You can find a Humanistic Jewish rabbi or madrikh/madrikha. A madrikh/madrikha is a secular Jewish leader who has completed rigorous coursework and has been ordained by the International Institute for Secular Humanistic Judaism, but not one who has completed the full rabbinical program; many madrikhim lead or teach in Humanistic Jewish communities, and others lead or teach in other secular Jewish communities. (The Jewish Renewal movement, through its ALEPH Institute, also ordains pararabbinic leaders).
Humanistic Jews are committed to Jewish culture and identity, but we are more flexible when it comes to what can or can’t happen on Shabbat. Why? Because of how we value tradition and the role of the Jewish people in defining, refining, and remaking tradition:
For Humanistic Jews, Shabbat is a time of joy, a celebration of our connections to Judaism and to family, friends, and community. It is an affirmation of our Jewish identity, an expression of solidarity with the Jewish People. It is a chance to relax from the busy week, a space for self-exploration and discovery.
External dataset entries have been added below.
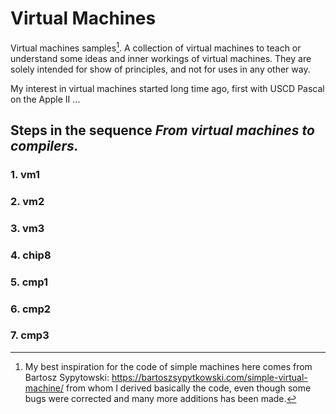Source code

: # Virtual Machines

Virtual machines samples[^1]. A collection of virtual machines to teach or understand some
ideas and inner workings of virtual machines. They are solely intended for show of principles,
and not for uses in any other way.

[^1]: My best inspiration for the code of simple machines here comes from Bartosz Sypytowski:
https://bartoszsypytkowski.com/simple-virtual-machine/ from whom I derived basically the code,
even though some bugs were corrected and many more additions has been made.

My interest in virtual machines started long time ago, first with USCD Pascal on the Apple II
...


## Steps in the sequence *From virtual machines to compilers.*

### 1. vm1

### 2. vm2

### 3. vm3

### 4. chip8

### 5. cmp1

### 6. cmp2

### 7. cmp3


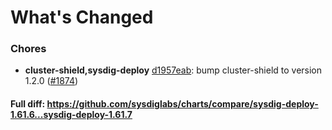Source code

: # What's Changed

### Chores
- **cluster-shield,sysdig-deploy** [d1957eab](https://github.com/sysdiglabs/charts/commit/d1957eab33d9e2f3c22846dc03887bbf43f0b247):  bump cluster-shield to version 1.2.0 ([#1874](https://github.com/sysdiglabs/charts/issues/1874))
#### Full diff: https://github.com/sysdiglabs/charts/compare/sysdig-deploy-1.61.6...sysdig-deploy-1.61.7
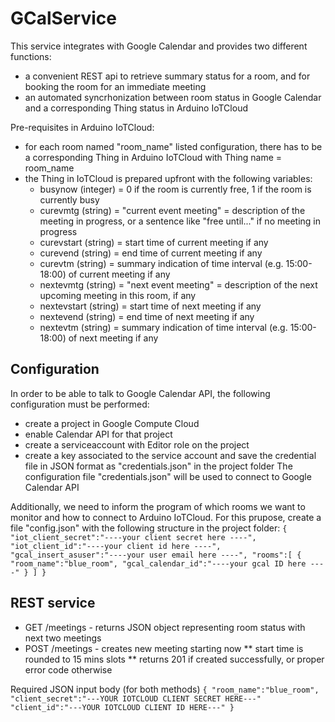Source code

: # GCalService

This service integrates with Google Calendar and provides two different functions:
* a convenient REST api to retrieve summary status for a room, and for booking the room for an immediate meeting
* an automated syncrhonization between room status in Google Calendar and a corresponding Thing status in Arduino IoTCloud

Pre-requisites in Arduino IoTCloud:
* for each room named "room_name" listed configuration, there has to be a corresponding Thing in Arduino IoTCloud with Thing name = room_name
* the Thing in IoTCloud is prepared upfront with the following variables:
   * busynow (integer) = 0 if the room is currently free, 1 if the room is currently busy
   * curevmtg (string) = "current event meeting" = description of the meeting in progress, or a sentence like "free until..." if no meeting in progress
   * curevstart (string) = start time of current meeting if any
   * curevend (string) = end time of current meeting if any
   * curevtm (string) = summary indication of time interval (e.g. 15:00-18:00) of current meeting if any
   * nextevmtg (string) = "next event meeting" = description of the next upcoming meeting in this room, if any
   * nextevstart (string) = start time of next meeting if any
   * nextevend (string) = end time of next meeting if any
   * nextevtm (string) = summary indication of time interval (e.g. 15:00-18:00) of next meeting if any
   
## Configuration 

In order to be able to talk to Google Calendar API, the following configuration must be performed:
* create a project in Google Compute Cloud
* enable Calendar API for that project
* create a serviceaccount with Editor role on the project
* create a key associated to the service account and save the credential file in JSON format as "credentials.json" in the project folder
The configuration file "credentials.json" will be used to connect to Google Calendar API

Additionally, we need to inform the program of which rooms we want to monitor and how to connect to Arduino IoTCloud.
For this prupose, create a file "config.json" with the following structure in the project folder:
``
{
    "iot_client_secret":"----your client secret here ----",
    "iot_client_id":"----your client id here ----",
    "gcal_insert_asuser":"----your user email here ----",
    "rooms":[
        {
            "room_name":"blue_room",
            "gcal_calendar_id":"----your gcal ID here ----"
        }
    ]
}
``



## REST service

* GET /meetings  - returns JSON object representing room status with next two meetings
* POST /meetings  - creates new meeting starting now 
    ** start time is rounded to 15 mins slots
    ** returns 201 if created successfully, or proper error code otherwise

Required JSON input body (for both methods)
``
{
    "room_name":"blue_room",
    "client_secret":"---YOUR IOTCLOUD CLIENT SECRET HERE---"
    "client_id":"---YOUR IOTCLOUD CLIENT ID HERE---"
}
``
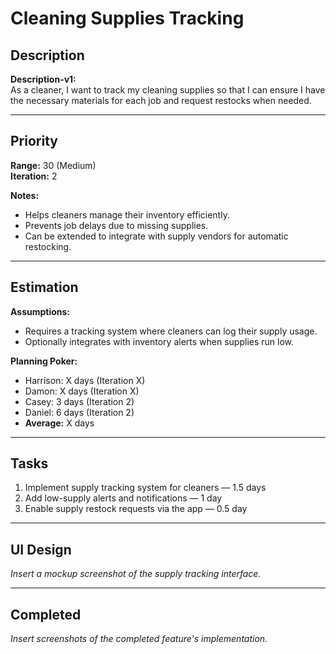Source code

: # Cleaning Supplies Tracking

## Description
**Description-v1:**  
As a cleaner, I want to track my cleaning supplies so that I can ensure I have the necessary materials for each job and request restocks when needed.

---

## Priority
**Range:** 30 (Medium)  
**Iteration:** 2  

**Notes:**  
- Helps cleaners manage their inventory efficiently.  
- Prevents job delays due to missing supplies.  
- Can be extended to integrate with supply vendors for automatic restocking.

---

## Estimation
**Assumptions:**  
- Requires a tracking system where cleaners can log their supply usage.  
- Optionally integrates with inventory alerts when supplies run low.  

**Planning Poker:**  
- Harrison: X days (Iteration X)  
- Damon: X days (Iteration X)  
- Casey: 3 days (Iteration 2)  
- Daniel: 6 days (Iteration 2)  
- **Average:** X days  

---

## Tasks
1. Implement supply tracking system for cleaners — 1.5 days  
2. Add low-supply alerts and notifications — 1 day  
3. Enable supply restock requests via the app — 0.5 day  

---

## UI Design
*Insert a mockup screenshot of the supply tracking interface.*

---

## Completed
*Insert screenshots of the completed feature's implementation.*
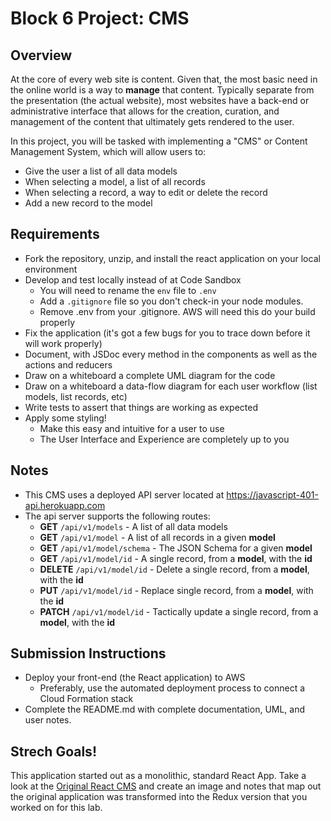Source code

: # Block 6 Project: CMS

## Overview
At the core of every web site is content. Given that, the most basic need in the online world is a way to **manage** that content. Typically separate from the presentation (the actual website), most websites have a back-end or administrative interface that allows for the creation, curation, and management of the content that ultimately gets rendered to the user.

In this project, you will be tasked with implementing a "CMS" or Content Management System, which will allow users to:

* Give the user a list of all data models
* When selecting a model, a list of all records
* When selecting a record, a way to edit or delete the record
* Add a new record to the model

## Requirements
* Fork the repository, unzip, and install the react application on your local environment
* Develop and test locally instead of at Code Sandbox
  * You will need to rename the `env` file to `.env` 
  * Add a `.gitignore` file so you don't check-in your node modules.
  * Remove .env from your .gitignore. AWS will need this do your build properly
* Fix the application (it's got a few bugs for you to trace down before it will work properly)
* Document, with JSDoc every method in the components as well as the actions and reducers
* Draw on a whiteboard a complete UML diagram for the code
* Draw on a whiteboard a data-flow diagram for each user workflow (list models, list records, etc)
* Write tests to assert that things are working as expected
* Apply some styling!
  * Make this easy and intuitive for a user to use
  * The User Interface and Experience are completely up to you

## Notes
* This CMS uses a deployed API server located at https://javascript-401-api.herokuapp.com
* The api server supports the following routes:
  * **GET** `/api/v1/models` - A list of all data models
  * **GET** `/api/v1/model` - A list of all records in a given **model**
  * **GET** `/api/v1/model/schema` - The JSON Schema for a given **model**
  * **GET** `/api/v1/model/id` - A single record, from a **model**, with the **id**
  * **DELETE** `/api/v1/model/id` - Delete a single record, from a **model**, with the **id**
  * **PUT** `/api/v1/model/id` - Replace single record, from a **model**, with the **id**
  * **PATCH** `/api/v1/model/id` - Tactically update a single record, from a **model**, with the **id**

## Submission Instructions
* Deploy your front-end (the React application) to AWS
  * Preferably, use the automated deployment process to connect a Cloud Formation stack
* Complete the README.md with complete documentation, UML, and user notes.

## Strech Goals!
This application started out as a monolithic, standard React App. Take a look at the [Original React CMS](https://codesandbox.io/s/72qwmw6qnx) and create an image and notes that map out the original application was transformed into the Redux version that you worked on for this lab.
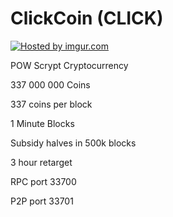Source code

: ClickCoin (CLICK)
===========

<a href="http://imgur.com/Jm2KFOD"><img src="http://i.imgur.com/Jm2KFOD.png" title="Hosted by imgur.com" /></a>


POW Scrypt Cryptocurrency

337 000 000 Coins

337 coins per block

1 Minute Blocks

Subsidy halves in 500k blocks

3 hour retarget 

RPC port 33700

P2P port 33701

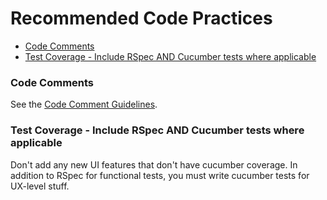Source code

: # Recommended Code Practices

-   [Code Comments](#RecommendedCodePractices-CodeComments)
-   [Test Coverage - Include RSpec AND Cucumber tests where applicable](#RecommendedCodePractices-TestCoverage-IncludeRSpecANDCucumbertestswhereapplicable)

### Code Comments

See the [Code Comment Guidelines](https://wiki.duraspace.orgdisplay/hydra/Code+Comment+Guidelines).

### Test Coverage - Include RSpec AND Cucumber tests where applicable

Don't add any new UI features that don't have cucumber coverage. In addition to RSpec for functional tests, you must write cucumber tests for UX-level stuff.
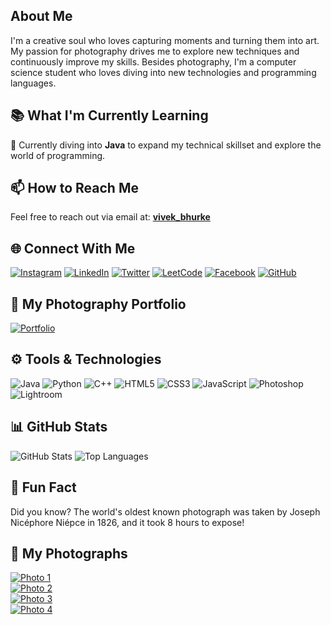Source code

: ## About Me
I'm a creative soul who loves capturing moments and turning them into art. My passion for photography drives me to explore new techniques and continuously improve my skills. Besides photography, I'm a computer science student who loves diving into new technologies and programming languages.

## 📚 What I'm Currently Learning
🌱 Currently diving into **Java** to expand my technical skillset and explore the world of programming.

## 📫 How to Reach Me
Feel free to reach out via email at: [**vivek_bhurke**](mailto:vivekbhurke863@gmail.com)

## 🌐 Connect With Me
[![Instagram](https://img.shields.io/badge/-Instagram-E4405F?style=for-the-badge&logo=instagram&logoColor=white)](https://www.instagram.com/vivek__bhurke/)
[![LinkedIn](https://img.shields.io/badge/-LinkedIn-0077B5?style=for-the-badge&logo=linkedin&logoColor=white)](https://www.linkedin.com/in/vivek-bhurke/)
[![Twitter](https://img.shields.io/badge/-Twitter-1DA1F2?style=for-the-badge&logo=twitter&logoColor=white)](https://twitter.com/yourprofile)
[![LeetCode](https://img.shields.io/badge/-LeetCode-FFA116?style=for-the-badge&logo=leetcode&logoColor=white)](https://leetcode.com/u/vivek_bhurke/)
[![Facebook](https://img.shields.io/badge/-Facebook-1877F2?style=for-the-badge&logo=facebook&logoColor=white)](https://www.facebook.com/vivek.bhurke.58)
[![GitHub](https://img.shields.io/badge/-GitHub-181717?style=for-the-badge&logo=github&logoColor=white)](https://github.com/VivekBhurke)

## 🎨 My Photography Portfolio
[![Portfolio](https://img.shields.io/badge/-Visit%20My%20Portfolio-000?style=for-the-badge&logo=google-chrome&logoColor=white)](https://photographyportfolio-git-main-vivekbhurkes-projects.vercel.app/)

## ⚙️ Tools & Technologies
![Java](https://img.shields.io/badge/-Java-007396?style=for-the-badge&logo=java&logoColor=white)
![Python](https://img.shields.io/badge/-Python-3776AB?style=for-the-badge&logo=python&logoColor=white)
![C++](https://img.shields.io/badge/-C++-00599C?style=for-the-badge&logo=cplusplus&logoColor=white)
![HTML5](https://img.shields.io/badge/-HTML5-E34F26?style=for-the-badge&logo=html5&logoColor=white)
![CSS3](https://img.shields.io/badge/-CSS3-1572B6?style=for-the-badge&logo=css3&logoColor=white)
![JavaScript](https://img.shields.io/badge/-JavaScript-F7DF1E?style=for-the-badge&logo=javascript&logoColor=black)
![Photoshop](https://img.shields.io/badge/-Photoshop-31A8FF?style=for-the-badge&logo=adobe-photoshop&logoColor=white)
![Lightroom](https://img.shields.io/badge/-Lightroom-31A8FF?style=for-the-badge&logo=adobe-lightroom&logoColor=white)

## 📊 GitHub Stats
![GitHub Stats](https://github-readme-stats.vercel.app/api?username=VivekBhurke&show_icons=true&theme=radical)
![Top Languages](https://github-readme-stats.vercel.app/api/top-langs/?username=VivekBhurke&layout=compact&theme=radical)


## 🎉 Fun Fact
Did you know? The world's oldest known photograph was taken by Joseph Nicéphore Niépce in 1826, and it took 8 hours to expose!

## 📸 My Photographs

<div class="grid-container">
  <div class="grid-item">
    <a href="https://photographyportfolio-git-main-vivekbhurkes-projects.vercel.app/dist/photographs/Bird.jpg" target="_blank">
      <img src="https://photographyportfolio-git-main-vivekbhurkes-projects.vercel.app/dist/photographs/Bird.jpg" alt="Photo 1">
    </a>
  </div>
  <div class="grid-item">
    <a href="https://photographyportfolio-git-main-vivekbhurkes-projects.vercel.app/dist/photographs/BWrain.jpg" target="_blank">
      <img src="https://photographyportfolio-git-main-vivekbhurkes-projects.vercel.app/dist/photographs/BWrain.jpg" alt="Photo 2">
    </a>
  </div>
  <div class="grid-item">
    <a href="https://photographyportfolio-git-main-vivekbhurkes-projects.vercel.app/dist/photographs/BrokenGlass.jpg" target="_blank">
      <img src="https://photographyportfolio-git-main-vivekbhurkes-projects.vercel.app/dist/photographs/BrokenGlass.jpg" alt="Photo 3">
    </a>
  </div>
  <div class="grid-item">
    <a href="https://photographyportfolio-git-main-vivekbhurkes-projects.vercel.app/dist/photographs/Horses.jpg" target="_blank">
      <img src="https://photographyportfolio-git-main-vivekbhurkes-projects.vercel.app/dist/photographs/Horses.jpg" alt="Photo 4">
    </a>
  </div>
</div>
(This is from a fuller discussion of Humanistic Judaism and Shabbat here.)
Jews today routinely share families with non-Jewish members; a Sunday wedding may be difficult for non-Jewish relatives to attend, and connecting with family is one crucial function of weddings.
Humanistic Jewish rabbis and madrikhim will perform marriages between Jews and non-Jews. They will perform same-sex marriages. They will happily co-officiate with other clergy. Traditional Jewish elements can and are worked in in consultation with the marrying couple so that the ceremony reflects that couple’s interaction with and identity within Jewish life.
As a student rabbi, I have done almost all of the above–in one ceremony–though the couple in that case was not a same-sex couple. On a Saturday afternoon, so the couple could celebrate with their non-Jewish friends and family.
To be clear, all of this is a question of relative values, and of how one understands and interacts with Jewish traditions. As a Humanistic Jew, I recognize that all of Jewish tradition is the product of the Jewish people, and that we have the authority to remake it. This is one way that Humanistic Jews remake the tradition in light of the needs and demands of modern times.
And what’s more necessary in our world today than love?
Need a Saturday wedding? There’s a rabbi for that.